When it comes to the Manila Central Post Office fire investigation, the truth unfolds, or so they say. The Bureau of Fire Protection (BFP) probe reveals a rather mundane explanation — an explosion triggered by a car battery.
BFP arson probers claim that this battery, stored alongside office supplies, paints, and thinners in the basement, self-discharged and set off a thermal runaway, leading to the tragic fire that consumed one of Manila’s most iconic and historic structures.
To the 42 lawmakers who sought a congressional probe into this fire: Where you na? Too busy serving the ends of the administration’s Maharlika Investment Fun?
I hope you’re not so quick to dismiss our earlier suspicions that profitable ulterior motives seem to hang heavy in the air. While I pray this BFP investigation report is not an elaborate cover-up, Postmaster General Luis Carlos seems content to declare the investigation closed, if not over-eager.

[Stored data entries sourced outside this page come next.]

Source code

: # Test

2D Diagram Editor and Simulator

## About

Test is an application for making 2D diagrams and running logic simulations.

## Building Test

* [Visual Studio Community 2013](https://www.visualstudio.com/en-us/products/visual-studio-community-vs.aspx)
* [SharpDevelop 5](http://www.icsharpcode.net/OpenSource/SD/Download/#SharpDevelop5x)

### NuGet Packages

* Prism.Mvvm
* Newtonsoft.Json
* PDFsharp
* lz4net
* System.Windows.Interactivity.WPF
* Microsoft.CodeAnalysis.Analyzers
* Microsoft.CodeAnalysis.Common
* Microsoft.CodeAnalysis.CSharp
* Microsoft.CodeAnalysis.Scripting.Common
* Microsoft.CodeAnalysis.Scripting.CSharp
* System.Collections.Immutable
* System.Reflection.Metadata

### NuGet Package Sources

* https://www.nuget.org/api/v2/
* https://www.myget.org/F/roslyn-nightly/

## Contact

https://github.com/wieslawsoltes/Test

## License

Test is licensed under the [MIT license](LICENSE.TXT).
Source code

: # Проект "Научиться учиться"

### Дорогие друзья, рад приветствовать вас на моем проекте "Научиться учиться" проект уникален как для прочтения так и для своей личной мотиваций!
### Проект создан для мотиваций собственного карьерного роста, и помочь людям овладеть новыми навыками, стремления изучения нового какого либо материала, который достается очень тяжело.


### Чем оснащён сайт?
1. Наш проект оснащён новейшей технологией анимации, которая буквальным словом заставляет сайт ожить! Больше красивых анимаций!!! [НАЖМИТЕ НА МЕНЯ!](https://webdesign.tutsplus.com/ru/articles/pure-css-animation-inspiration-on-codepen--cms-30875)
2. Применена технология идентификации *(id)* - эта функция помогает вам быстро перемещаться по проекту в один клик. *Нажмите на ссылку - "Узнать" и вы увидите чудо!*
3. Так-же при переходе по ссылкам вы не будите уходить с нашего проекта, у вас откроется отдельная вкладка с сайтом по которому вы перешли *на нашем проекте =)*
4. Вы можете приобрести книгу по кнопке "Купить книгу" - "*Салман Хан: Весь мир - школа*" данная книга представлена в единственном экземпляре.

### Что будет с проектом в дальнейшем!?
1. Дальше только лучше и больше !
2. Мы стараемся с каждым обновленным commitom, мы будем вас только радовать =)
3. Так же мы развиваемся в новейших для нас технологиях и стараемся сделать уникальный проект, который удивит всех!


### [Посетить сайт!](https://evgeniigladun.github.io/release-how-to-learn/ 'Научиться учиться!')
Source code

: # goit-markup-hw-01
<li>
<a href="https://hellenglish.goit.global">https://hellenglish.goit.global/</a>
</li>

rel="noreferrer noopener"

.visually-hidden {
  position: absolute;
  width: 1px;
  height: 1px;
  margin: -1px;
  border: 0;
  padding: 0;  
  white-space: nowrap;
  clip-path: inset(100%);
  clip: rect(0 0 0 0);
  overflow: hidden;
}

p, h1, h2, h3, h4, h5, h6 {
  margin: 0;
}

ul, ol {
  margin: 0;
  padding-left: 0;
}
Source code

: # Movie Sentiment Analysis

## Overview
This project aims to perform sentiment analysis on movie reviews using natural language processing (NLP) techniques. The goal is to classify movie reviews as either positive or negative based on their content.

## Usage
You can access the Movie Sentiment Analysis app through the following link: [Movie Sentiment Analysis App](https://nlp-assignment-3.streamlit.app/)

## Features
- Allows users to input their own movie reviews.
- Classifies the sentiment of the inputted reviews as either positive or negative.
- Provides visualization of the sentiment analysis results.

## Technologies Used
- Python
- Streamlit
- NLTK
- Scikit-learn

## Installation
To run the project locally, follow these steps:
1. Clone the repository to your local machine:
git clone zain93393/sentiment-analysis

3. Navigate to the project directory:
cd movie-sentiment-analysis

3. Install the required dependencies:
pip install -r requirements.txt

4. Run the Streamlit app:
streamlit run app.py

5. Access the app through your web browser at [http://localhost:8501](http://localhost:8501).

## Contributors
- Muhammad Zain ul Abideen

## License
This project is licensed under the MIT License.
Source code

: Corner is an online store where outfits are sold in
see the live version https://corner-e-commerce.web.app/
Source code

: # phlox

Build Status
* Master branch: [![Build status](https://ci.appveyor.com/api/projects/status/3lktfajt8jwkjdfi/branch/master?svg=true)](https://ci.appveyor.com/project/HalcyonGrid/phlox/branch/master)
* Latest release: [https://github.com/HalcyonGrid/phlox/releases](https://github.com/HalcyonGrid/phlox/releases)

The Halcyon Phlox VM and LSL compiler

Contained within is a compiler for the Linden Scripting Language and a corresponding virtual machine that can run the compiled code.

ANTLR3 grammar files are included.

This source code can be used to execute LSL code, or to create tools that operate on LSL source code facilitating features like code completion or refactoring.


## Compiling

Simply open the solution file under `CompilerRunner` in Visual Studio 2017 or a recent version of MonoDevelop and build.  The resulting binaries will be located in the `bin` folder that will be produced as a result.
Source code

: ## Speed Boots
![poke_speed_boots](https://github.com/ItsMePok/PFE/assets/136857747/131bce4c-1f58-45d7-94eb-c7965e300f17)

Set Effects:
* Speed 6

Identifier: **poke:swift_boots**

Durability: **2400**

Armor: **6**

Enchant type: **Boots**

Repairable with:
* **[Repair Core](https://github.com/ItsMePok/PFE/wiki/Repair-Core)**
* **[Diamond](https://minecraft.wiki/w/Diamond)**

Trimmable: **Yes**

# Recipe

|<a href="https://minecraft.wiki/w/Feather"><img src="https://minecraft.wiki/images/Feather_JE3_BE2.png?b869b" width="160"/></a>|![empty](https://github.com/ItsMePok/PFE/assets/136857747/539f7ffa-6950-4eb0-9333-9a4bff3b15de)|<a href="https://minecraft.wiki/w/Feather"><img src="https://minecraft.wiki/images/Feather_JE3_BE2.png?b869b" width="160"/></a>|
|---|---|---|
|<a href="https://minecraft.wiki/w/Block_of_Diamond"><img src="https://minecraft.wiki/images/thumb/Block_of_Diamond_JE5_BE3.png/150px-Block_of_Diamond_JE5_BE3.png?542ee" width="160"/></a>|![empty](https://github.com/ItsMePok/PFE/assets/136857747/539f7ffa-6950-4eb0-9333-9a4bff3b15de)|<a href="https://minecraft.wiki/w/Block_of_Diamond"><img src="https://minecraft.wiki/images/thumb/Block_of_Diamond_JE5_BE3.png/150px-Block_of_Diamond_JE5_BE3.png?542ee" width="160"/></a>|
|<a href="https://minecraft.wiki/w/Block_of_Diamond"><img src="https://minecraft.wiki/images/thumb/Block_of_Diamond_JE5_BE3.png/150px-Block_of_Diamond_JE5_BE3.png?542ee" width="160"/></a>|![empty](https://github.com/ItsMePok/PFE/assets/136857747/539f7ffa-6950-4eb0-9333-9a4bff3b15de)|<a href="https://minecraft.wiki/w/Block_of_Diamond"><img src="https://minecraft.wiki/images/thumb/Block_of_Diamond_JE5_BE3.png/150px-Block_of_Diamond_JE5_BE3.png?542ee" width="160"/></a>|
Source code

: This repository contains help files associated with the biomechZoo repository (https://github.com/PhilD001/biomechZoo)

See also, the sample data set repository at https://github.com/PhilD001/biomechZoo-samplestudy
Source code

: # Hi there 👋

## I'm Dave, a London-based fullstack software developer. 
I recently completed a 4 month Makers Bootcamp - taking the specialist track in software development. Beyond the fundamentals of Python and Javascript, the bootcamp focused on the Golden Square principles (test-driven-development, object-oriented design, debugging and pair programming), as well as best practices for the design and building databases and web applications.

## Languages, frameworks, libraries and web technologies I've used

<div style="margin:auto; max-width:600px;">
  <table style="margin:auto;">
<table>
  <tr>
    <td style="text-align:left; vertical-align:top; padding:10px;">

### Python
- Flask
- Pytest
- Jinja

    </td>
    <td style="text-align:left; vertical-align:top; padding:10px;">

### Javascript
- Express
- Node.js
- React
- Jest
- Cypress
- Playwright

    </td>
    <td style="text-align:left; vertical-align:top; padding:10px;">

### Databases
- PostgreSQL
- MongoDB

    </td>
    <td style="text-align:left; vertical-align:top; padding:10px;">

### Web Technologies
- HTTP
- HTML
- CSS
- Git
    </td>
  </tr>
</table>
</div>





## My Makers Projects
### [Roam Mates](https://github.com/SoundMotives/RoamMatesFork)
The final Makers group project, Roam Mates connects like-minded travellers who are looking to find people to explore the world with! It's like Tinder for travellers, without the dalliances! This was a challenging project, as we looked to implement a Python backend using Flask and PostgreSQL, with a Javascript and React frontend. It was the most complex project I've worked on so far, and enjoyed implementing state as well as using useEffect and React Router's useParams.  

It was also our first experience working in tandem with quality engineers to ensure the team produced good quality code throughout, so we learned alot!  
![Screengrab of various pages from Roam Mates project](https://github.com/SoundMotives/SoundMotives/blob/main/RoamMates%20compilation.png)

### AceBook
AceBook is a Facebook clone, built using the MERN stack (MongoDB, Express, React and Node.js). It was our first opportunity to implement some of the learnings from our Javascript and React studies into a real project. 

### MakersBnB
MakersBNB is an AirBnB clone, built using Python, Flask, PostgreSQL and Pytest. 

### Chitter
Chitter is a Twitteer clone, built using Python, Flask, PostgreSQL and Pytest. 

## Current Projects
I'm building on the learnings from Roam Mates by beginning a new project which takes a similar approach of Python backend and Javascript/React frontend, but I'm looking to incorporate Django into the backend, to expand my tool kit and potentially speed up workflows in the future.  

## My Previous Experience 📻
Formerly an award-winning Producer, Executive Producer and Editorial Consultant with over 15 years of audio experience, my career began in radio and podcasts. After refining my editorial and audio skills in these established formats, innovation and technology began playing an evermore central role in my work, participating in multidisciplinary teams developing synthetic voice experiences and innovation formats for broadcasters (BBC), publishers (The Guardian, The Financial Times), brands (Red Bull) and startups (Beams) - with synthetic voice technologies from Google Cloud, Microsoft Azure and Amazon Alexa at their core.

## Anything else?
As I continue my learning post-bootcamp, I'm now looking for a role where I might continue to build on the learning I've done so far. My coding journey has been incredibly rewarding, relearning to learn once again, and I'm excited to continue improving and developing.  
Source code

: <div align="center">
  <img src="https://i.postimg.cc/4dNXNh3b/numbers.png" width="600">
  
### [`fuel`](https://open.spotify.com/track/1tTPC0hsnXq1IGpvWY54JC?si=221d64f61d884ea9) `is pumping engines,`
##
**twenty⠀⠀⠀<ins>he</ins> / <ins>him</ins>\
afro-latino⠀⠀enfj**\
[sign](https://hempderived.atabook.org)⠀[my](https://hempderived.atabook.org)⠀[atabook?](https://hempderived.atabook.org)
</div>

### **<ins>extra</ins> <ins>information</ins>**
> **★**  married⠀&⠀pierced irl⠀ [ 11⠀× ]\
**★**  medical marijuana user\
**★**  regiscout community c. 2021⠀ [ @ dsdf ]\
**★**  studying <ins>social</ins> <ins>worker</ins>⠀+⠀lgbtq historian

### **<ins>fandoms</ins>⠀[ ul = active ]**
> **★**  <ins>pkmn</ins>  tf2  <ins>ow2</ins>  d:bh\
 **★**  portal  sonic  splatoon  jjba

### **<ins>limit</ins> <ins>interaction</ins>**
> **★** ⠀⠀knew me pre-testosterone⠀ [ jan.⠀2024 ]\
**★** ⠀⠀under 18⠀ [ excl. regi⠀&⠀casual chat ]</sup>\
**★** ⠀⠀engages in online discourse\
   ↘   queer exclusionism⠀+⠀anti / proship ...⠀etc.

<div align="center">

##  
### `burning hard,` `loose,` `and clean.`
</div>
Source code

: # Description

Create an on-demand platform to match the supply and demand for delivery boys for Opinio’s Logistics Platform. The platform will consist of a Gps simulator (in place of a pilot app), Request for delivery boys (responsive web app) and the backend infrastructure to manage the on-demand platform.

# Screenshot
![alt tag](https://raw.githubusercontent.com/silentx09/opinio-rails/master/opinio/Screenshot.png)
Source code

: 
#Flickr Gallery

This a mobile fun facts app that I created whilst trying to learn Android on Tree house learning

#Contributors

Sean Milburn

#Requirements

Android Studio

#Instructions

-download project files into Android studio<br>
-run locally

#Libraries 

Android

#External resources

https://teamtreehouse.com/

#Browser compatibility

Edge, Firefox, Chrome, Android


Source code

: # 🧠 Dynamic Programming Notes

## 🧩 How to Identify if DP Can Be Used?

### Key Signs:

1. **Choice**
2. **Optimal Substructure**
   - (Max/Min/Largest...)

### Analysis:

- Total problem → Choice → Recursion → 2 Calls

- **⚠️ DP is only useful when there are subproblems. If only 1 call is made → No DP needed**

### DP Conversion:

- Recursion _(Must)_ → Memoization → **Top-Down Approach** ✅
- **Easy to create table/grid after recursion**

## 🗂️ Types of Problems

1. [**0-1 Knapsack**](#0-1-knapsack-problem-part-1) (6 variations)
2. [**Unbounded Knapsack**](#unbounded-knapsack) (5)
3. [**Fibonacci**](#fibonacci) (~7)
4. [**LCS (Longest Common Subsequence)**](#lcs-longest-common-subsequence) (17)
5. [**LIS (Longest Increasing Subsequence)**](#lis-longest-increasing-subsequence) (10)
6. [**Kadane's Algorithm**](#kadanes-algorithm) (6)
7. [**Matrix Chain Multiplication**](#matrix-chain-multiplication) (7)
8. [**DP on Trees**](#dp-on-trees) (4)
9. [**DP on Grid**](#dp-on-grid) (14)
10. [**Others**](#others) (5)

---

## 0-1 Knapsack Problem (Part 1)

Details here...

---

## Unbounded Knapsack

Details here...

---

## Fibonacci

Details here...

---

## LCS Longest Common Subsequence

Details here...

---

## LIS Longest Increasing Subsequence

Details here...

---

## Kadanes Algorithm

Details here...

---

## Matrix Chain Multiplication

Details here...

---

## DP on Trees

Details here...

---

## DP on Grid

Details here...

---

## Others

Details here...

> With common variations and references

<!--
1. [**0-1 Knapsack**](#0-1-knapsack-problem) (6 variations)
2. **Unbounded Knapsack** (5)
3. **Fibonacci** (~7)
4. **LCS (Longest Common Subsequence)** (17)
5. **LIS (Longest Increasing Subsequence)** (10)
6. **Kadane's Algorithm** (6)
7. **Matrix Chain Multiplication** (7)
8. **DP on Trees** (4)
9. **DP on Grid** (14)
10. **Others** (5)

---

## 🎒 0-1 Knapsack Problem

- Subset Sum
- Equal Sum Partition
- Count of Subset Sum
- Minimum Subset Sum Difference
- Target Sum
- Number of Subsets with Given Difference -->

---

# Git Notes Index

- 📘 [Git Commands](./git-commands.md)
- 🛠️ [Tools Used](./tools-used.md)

But as questions persist and motives remain shrouded in smoke, is the Postmaster General too quick or naive to swallow a possible attempt to bury the truth beneath a mundane accident? After all, a car battery conveniently transforms an iconic landmark into smoldering ruins: the timing and circumstances are too perfect to be mere chance.
Also, the report reveals a lack of fire suppression systems, a failure to safeguard these irreplaceable symbols of our past. These should also be open to congressional scrutiny if we, as a nation, value the preservation of our cultural and historical treasures.
Beyond the findings of the BFP, Firing Line still believes there are more truths to be salvaged from the ashes — significant facts that could be used to: first, prevent greedy individuals from erasing our past all in the name of profit, and to punish those in charge who fail to protect our heritage sites. Both should be held accountable.
The unmentionable name
Vice President Sara Duterte, the master of playful yet cutting remarks, seems to have found a new target for her mischievous jabs. During her speech at a thanksgiving event last Monday, Duterte expressed her gratitude to President Marcos, carefully avoiding mentioning his middle name, “Romualdez.”
Duterte skillfully dances around the Romualdez name with playful charm, leaving it unuttered like a dark, unmentionable secret or character in the abyss as Harry Potter’s Voldemort.
It’s a subtle but pointed move, making her intentions clear without needing to spell them out. Still, I will: she has marginalized the President’s cousin, Speaker Martin Romualdez — leaving him out of her sentence and her ambitious political future.
For the House Speaker’s sake, I guess that’s better than being called out as a “tambaloslos” — that Visayan mythical creature with a large mouth and a penis the size of its own torso. That Cebuano slang is used to insult men who are all talk, inept, or foolish.
And if there’s anyone in politics who can dish out that slapping insult, you can bet it’s a Duterte.